Это был молодой Пасманик. Он тогда, если это возможно, был еще более типичным евреем: маленький, подвижной, как ртуть, худой, даже тощий, очевидно, не только сильно нуждавшейся, но и сильно голодавший. Но это был упрямый юноша-фанатик, живший всецело тем, о чем он говорил. Около того времени я, кроме Дембо, перевидал много молодых и старых эмигрантов — Плеханова, Дебагорий-Мокриевича, Драгоманова, Бохановскаго, а потом Лаврова, но идейно ближе всех для меня тогда был Пасманик. Я, русский человек, говорил с ним, евреем, одним языком и смотрел на борьбу с правительством одними глазами. Мы с ним и тогда в основе были теми же, какими были потом всю жизнь и какими работали вместе в "Общем Деле".

Побывши дней 10-15 в Цюрихе, я ухал в (50) Женеву. Там я встретился с враждующими между собой течениями: народовольцев и социал-демократов. У них были свои собрания, библиотеки. Они были связаны со своими единомышленниками в Цюрихе, Берне, Лозанне, Париже. Встретил там я и представителей политического течения, конституционного. Оно связывалось с именами, главным образом, Владимира Карповича Дебагорий-Мокриевича и Михаила Петровича Драгоманова.

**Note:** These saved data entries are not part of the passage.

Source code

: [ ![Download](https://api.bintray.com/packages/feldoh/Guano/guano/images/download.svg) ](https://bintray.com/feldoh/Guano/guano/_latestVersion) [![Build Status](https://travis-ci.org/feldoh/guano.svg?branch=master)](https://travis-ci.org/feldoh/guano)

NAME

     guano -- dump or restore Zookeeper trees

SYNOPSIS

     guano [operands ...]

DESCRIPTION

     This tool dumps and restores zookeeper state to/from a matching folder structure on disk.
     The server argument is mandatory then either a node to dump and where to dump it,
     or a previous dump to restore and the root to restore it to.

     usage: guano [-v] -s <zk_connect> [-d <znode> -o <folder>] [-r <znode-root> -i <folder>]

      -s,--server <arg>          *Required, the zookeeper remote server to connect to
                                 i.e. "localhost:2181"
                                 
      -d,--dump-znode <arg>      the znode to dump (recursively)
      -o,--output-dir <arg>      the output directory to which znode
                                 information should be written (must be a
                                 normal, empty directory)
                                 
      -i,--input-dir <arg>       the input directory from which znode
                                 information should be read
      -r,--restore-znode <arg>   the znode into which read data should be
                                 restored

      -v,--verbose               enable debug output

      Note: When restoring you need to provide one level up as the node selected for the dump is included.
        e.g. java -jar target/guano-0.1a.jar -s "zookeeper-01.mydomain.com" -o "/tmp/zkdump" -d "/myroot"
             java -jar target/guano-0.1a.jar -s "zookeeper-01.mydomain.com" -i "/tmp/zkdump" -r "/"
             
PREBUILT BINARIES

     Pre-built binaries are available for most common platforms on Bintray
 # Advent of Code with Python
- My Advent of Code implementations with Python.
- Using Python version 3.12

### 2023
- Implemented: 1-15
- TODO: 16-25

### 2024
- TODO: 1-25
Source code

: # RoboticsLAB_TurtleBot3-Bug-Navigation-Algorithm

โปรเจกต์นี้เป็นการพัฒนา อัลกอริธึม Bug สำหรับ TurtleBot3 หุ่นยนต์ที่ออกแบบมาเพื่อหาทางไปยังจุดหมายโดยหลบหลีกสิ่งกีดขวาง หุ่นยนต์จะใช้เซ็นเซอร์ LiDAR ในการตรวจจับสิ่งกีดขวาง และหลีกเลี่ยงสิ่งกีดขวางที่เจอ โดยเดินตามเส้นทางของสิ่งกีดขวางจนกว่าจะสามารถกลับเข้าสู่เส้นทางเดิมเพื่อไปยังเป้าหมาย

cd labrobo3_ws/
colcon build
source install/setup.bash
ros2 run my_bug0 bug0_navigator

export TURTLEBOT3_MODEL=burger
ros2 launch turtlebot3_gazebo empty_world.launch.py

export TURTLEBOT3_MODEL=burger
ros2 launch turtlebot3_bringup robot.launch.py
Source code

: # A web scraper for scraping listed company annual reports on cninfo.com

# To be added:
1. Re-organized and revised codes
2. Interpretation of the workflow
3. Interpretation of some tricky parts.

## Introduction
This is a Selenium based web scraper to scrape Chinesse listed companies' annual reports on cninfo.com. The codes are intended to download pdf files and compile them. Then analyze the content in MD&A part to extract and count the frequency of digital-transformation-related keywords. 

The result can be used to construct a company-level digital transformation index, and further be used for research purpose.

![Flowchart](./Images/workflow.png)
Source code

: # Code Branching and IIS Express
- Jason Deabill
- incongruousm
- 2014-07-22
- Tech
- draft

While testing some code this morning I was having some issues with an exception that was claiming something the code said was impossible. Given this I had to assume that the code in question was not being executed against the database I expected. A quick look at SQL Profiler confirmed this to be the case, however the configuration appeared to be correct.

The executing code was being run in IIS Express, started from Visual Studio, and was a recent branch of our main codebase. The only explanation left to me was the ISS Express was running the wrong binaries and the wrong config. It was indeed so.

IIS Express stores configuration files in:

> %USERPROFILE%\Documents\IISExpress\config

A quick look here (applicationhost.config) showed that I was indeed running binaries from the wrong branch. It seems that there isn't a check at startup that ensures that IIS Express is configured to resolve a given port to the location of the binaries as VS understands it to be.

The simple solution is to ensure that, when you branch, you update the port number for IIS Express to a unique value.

Дебагорий-Мокриевич — очень известный старый революционер, бунтарь. Он побывал на каторге и бежал из Сибири. В то время он был определенным конституционалистом. Я быстро сошелся с ним в оценке положения политических дел в России. Оба мы возлагали большие надежды на общественно-оппозиционное движение и ближайшей целью считали необходимым добиваться от правительства конституции и созыва Земского Собора.

Дебагорий-Мокриевичь познакомил меня со старым эмигрантом, бывшим профессором, известным писателем, украинофилом, Михаилом Петровичем Драгомановым. Последний еще в семидесятых годах был вынужден русским правительством покинуть Россию и сделаться эмигрантом. Он много писал заграницей и по-русски, и по-украински. По своим убеждениям он был умеренный, но выдержанный либерал, типа "Вестника Европы", Заграницей, в продолжении многих лет, он пытался не раз основать свободный русский орган, но это ему никогда не удавалось. С конца семидесятых годов он начал резкую полемику с социалистами эмигрантами — Лавровым, Плехановым и др. — о социализме, анархизме, бунтарстве, политической борьбе, терроре и т. д. и с этих пор заграницей против Драгоманова стала вестись безпощадная борьба. В то же самое время единомышленники Драгоманова, либералы, его совершенно оставили без поддержки и, как он сам говорил, они его предали.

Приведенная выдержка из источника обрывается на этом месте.